The World Health Organization (WHO) has classified the EG.5 coronavirus strain as a "variant of interest." However, the organization has stated that it does not appear to pose a greater threat to public health than other variants. This particular variant has been spreading rapidly and is currently the most prevalent in the United States, accounting for over 17% of cases. It has also been detected in other countries such as China, South Korea, Japan, and Canada.
In its risk evaluation, the WHO stated that the available evidence does not suggest that the EG.5 variant has additional public health risks compared to other Omicron descendent lineages. However, the organization did note that a more comprehensive evaluation of the variant's risk is needed.
Maria Van Kerkhove, the WHO's technical lead on COVID-19, mentioned that the EG.5 variant is more transmissible but not more severe than other Omicron variants that have been circulating since late 2021.

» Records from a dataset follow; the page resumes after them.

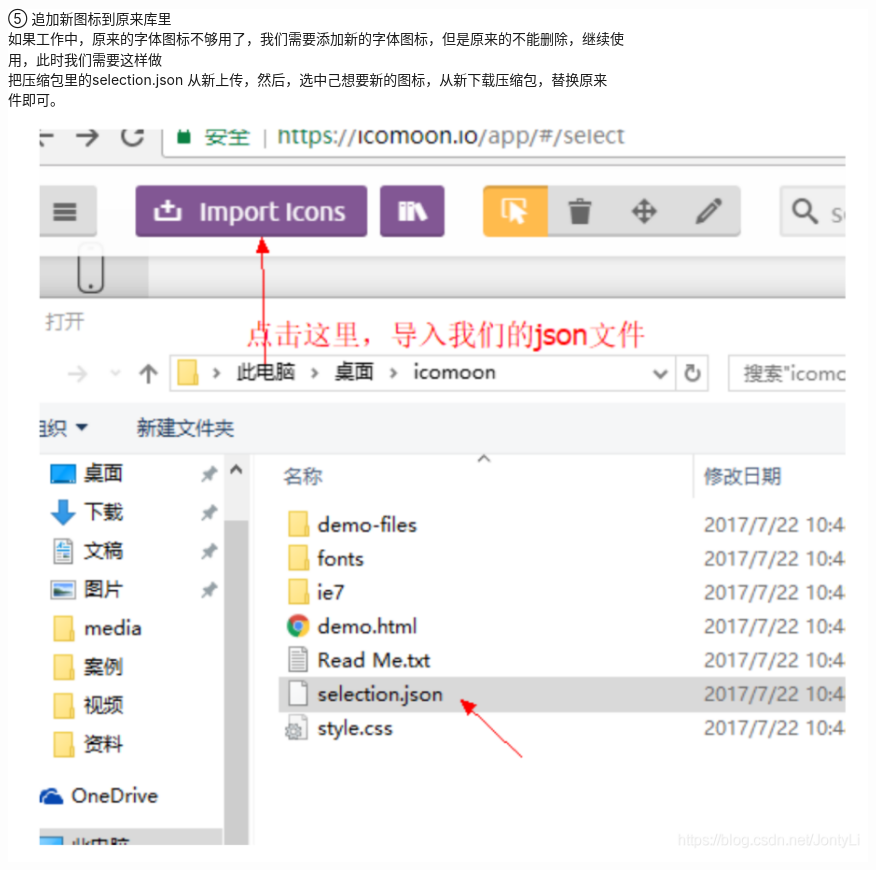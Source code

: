 ⑤ 追加新图标到原来库里  
如果工作中，原来的字体图标不够用了，我们需要添加新的字体图标，但是原来的不能删除，继续使  
用，此时我们需要这样做  
把压缩包里的selection.json 从新上传，然后，选中⼰想要新的图标，从新下载压缩包，替换原来  
件即可。  
![在这里插入图片描述](images/20201104221941248.png)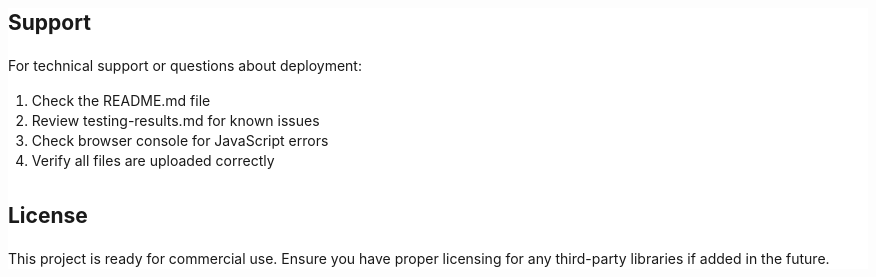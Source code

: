 ## Support

For technical support or questions about deployment:
1. Check the README.md file
2. Review testing-results.md for known issues
3. Check browser console for JavaScript errors
4. Verify all files are uploaded correctly

## License

This project is ready for commercial use. Ensure you have proper licensing for any third-party libraries if added in the future.

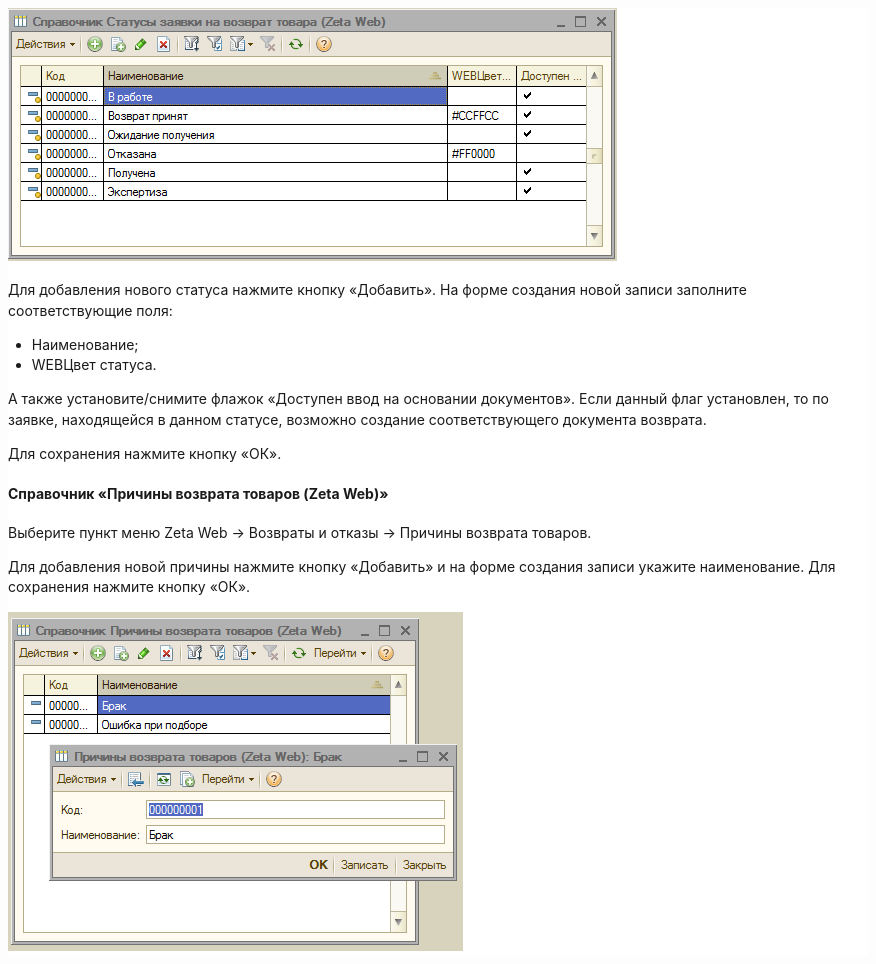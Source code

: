![](../.gitbook/assets/image%20%2896%29.png)

Для добавления нового статуса нажмите кнопку «Добавить». На форме создания новой записи заполните соответствующие поля:

* Наименование;
* WEBЦвет статуса.

А также установите/снимите флажок «Доступен ввод на основании документов». Если данный флаг установлен, то по заявке, находящейся в данном статусе, возможно создание соответствующего документа возврата.

Для сохранения нажмите кнопку «ОК».

#### Справочник «Причины возврата товаров \(Zeta Web\)»

Выберите пункт меню Zeta Web → Возвраты и отказы → Причины возврата товаров.

 
Для добавления новой причины нажмите кнопку «Добавить» и на форме создания записи укажите наименование. Для сохранения нажмите кнопку «ОК».

![](../.gitbook/assets/image%20%28386%29.png)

Director General Tedros Adhanom Ghebreyesus expressed concern over the lack of COVID-19 data reporting by many countries to the WHO. He stated that only 11% of countries have reported hospitalizations and ICU admissions related to the virus. In response, the WHO issued a set of standing recommendations for COVID-19, urging countries to continue reporting data, particularly mortality and morbidity data, as well as to maintain vaccination efforts.
Van Kerkhove emphasized that the absence of data from many countries is hindering global efforts to combat the virus. She noted that a year ago, the situation was more favorable in terms of anticipating and responding to the virus, whereas now there is a growing delay and declining ability to do so.
Since the emergence of the virus, COVID-19 has claimed the lives of over 6.9 million people globally, with more than 768 million confirmed cases. The WHO declared the outbreak a pandemic in March 2020 and ended the global emergency status for COVID-19 in May 2021.